Young children are not giving us a hard time. They are having a hard time.
Behavior concerns in young learners are not character flaws. They are communicating.
And when we shift our lens from control to understanding, everything changes.
Behavior Is Communication
In early childhood, language, self-regulation, and social skills are still developing. When a child:
Hits
Screams
Refuses
Runs away
Throws materials
…it is often because they do not yet have the skills to express what they need.
Common underlying reasons include:
Limited expressive language
Sensory overwhelm
Difficulty with transitions
Anxiety in new environments
Fatigue or hunger
Skill deficits in emotional regulation
Unclear expectations
In EI settings, we must always ask the following:
Is this willful defiance, or is this a lagging skill?
Most of the time, it’s a lagging skill.
The Developmental Lens Matters
In Early Intervention and preschool settings, behavior must always be viewed through developmentally appropriate expectations.
A three-year-old:
Cannot regulate like a seven-year-old.
Cannot problem-solve like an adult.
Cannot “just calm down” on demand.
Their brains are still building the neural pathways for:
Emotional control
Impulse inhibition
Flexible thinking
Frustration tolerance
When we expect maturity before the brain is ready, we create frustration for the child and for the adults.
Red Flags vs. Developmental Norms
Not all challenging behavior signals a concern. Some behaviors are typical for young learners.
Developmentally Typical:
Occasional tantrums
Difficulty sharing
Testing boundaries
Short attention span
Big emotions
Potential Concerns When You See:
Persistent aggression beyond peers
Self-injury
Extreme withdrawal
Inability to recover from minor frustration
Behavior that significantly interferes with learning
The keyword is persistent.
We look for patterns, not isolated incidents.

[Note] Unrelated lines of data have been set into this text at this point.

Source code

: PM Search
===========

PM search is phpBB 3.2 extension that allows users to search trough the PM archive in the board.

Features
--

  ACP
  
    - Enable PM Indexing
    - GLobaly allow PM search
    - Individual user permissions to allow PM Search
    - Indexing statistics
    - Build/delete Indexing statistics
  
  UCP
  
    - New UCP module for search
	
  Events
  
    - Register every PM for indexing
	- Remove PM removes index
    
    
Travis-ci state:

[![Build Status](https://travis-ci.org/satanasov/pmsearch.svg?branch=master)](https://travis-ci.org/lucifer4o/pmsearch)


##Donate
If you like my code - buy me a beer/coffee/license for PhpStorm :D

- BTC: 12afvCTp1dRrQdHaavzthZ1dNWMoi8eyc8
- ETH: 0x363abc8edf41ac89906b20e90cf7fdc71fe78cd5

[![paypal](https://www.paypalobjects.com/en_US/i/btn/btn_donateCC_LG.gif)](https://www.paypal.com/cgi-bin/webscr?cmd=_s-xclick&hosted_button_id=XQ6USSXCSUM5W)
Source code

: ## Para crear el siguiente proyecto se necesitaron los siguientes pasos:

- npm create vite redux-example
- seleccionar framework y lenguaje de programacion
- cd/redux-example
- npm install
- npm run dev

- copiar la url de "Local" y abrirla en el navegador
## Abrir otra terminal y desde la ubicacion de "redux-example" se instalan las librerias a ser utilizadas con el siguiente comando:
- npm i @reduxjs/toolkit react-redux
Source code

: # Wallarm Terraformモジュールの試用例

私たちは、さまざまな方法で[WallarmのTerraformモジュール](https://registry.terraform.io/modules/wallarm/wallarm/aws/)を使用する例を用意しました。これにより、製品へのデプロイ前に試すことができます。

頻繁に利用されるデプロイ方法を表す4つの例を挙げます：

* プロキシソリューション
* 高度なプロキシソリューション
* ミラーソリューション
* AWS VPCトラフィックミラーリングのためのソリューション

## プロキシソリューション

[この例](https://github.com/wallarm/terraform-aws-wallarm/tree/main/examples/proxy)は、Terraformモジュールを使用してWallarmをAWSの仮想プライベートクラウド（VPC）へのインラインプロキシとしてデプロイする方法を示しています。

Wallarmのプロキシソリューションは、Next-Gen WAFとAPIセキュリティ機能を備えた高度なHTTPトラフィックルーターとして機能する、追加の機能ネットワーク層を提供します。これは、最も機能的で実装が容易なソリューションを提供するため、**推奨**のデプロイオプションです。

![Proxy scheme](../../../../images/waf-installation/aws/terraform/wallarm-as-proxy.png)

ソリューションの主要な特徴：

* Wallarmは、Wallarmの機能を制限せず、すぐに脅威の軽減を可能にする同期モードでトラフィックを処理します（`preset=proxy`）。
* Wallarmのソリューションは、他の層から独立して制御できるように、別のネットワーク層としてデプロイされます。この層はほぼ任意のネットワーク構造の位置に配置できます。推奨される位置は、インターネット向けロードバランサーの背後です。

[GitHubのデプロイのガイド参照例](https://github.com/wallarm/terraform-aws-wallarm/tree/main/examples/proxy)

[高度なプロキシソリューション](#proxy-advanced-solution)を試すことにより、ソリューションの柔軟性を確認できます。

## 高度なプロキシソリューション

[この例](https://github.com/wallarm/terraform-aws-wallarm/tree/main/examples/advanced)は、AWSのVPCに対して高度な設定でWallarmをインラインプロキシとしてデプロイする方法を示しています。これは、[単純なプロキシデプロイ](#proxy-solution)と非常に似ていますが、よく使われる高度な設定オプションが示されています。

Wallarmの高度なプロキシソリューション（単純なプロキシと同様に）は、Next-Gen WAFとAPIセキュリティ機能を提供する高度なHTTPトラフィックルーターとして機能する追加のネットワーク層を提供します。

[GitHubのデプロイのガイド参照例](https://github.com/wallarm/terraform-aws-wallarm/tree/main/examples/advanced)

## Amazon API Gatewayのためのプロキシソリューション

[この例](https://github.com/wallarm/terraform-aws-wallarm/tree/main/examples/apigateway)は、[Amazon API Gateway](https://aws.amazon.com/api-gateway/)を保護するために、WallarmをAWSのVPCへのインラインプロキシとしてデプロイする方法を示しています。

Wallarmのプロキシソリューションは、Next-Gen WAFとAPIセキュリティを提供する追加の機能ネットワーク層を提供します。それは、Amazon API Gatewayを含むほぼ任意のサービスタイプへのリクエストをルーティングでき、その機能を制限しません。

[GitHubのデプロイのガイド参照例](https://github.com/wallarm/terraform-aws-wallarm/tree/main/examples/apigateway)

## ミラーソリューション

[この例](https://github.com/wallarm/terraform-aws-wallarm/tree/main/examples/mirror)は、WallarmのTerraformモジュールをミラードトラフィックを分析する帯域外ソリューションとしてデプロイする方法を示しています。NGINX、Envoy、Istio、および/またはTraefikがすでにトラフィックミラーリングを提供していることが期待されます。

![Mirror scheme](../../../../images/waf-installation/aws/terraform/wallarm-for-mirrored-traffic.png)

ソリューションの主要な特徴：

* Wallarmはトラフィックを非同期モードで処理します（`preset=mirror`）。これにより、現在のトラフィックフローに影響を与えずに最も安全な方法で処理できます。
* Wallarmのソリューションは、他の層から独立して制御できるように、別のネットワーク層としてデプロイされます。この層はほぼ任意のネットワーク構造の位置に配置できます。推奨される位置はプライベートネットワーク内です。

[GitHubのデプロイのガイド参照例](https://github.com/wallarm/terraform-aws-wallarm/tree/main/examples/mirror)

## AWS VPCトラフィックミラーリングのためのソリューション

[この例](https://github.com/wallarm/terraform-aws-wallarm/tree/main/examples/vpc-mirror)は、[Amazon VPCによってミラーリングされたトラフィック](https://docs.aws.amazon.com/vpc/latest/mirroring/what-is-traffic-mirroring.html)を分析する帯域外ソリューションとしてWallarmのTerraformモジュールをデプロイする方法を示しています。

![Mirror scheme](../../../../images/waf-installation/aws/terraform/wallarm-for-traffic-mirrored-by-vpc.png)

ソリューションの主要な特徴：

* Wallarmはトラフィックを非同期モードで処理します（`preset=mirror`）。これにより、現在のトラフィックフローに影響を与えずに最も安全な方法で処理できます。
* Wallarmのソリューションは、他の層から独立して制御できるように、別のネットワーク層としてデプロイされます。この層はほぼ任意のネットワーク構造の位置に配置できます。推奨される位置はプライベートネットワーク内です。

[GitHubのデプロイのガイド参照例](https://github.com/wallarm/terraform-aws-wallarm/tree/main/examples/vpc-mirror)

What Young Children Need Instead of Punishment
When behavior escalates, our instinct may be to:
Remove privileges
Raise our voice
Send them out
Demand compliance
But young children need:
1. Co-Regulation
They borrow our calm before they can build their own.
2. Predictable Routines
Structure reduces anxiety.
3. Visual Supports
Schedules, first/then boards, and picture cues reduce confusion.
4. Explicit Teaching of Skills
We must teach:
How to ask for help
How to wait
How to take turns
How to express frustration safely
5. Connection Before Correction
Children regulate through relationships.
If a child does not feel safe, they cannot access learning.
The Role of the Early Intervention Team
In EI, behavior support is not about “fixing” a child.
It is about:
Identifying environmental triggers
Teaching replacement skills
Coaching families
Supporting classroom teams
Using data to look at patterns
Ensuring interventions are individualized
Sometimes that includes structured behavior support approaches such as the following:
Embedded instruction
Visual supports
Play-based skill building
Functional behavior assessment
But always, always, it includes partnership with families.
Parents are not the problem.
Children are not the problem.
Behavior is the signal.
The Adult Work Is the Hardest Work
Let’s be honest.
Supporting behavior concerns in young learners requires the following:
Patience
Reflection
Team collaboration
Emotional regulation from adults
Consistency
It also requires us to examine our own expectations.
Are we expecting compliance, or are we teaching skills?
Are we reacting or responding?
Are we labeling or understanding?
A Final Thought
A child who hits may need language.
A child who runs may need sensory support.
A child who screams may need help feeling safe.
A child who refuses may need autonomy.
Behind every challenging behavior is an unmet need.
And behind every regulated child is an adult who chooses connection over control.
In Early Intervention, that choice changes trajectories, not just for behavior, but for lifelong development.
If you are an EI professional, supervisor, or parent navigating behavior concerns in young learners, remember:
Behavior is not the enemy.
It is information.
And when we listen close enough, it tells us exactly what to teach next.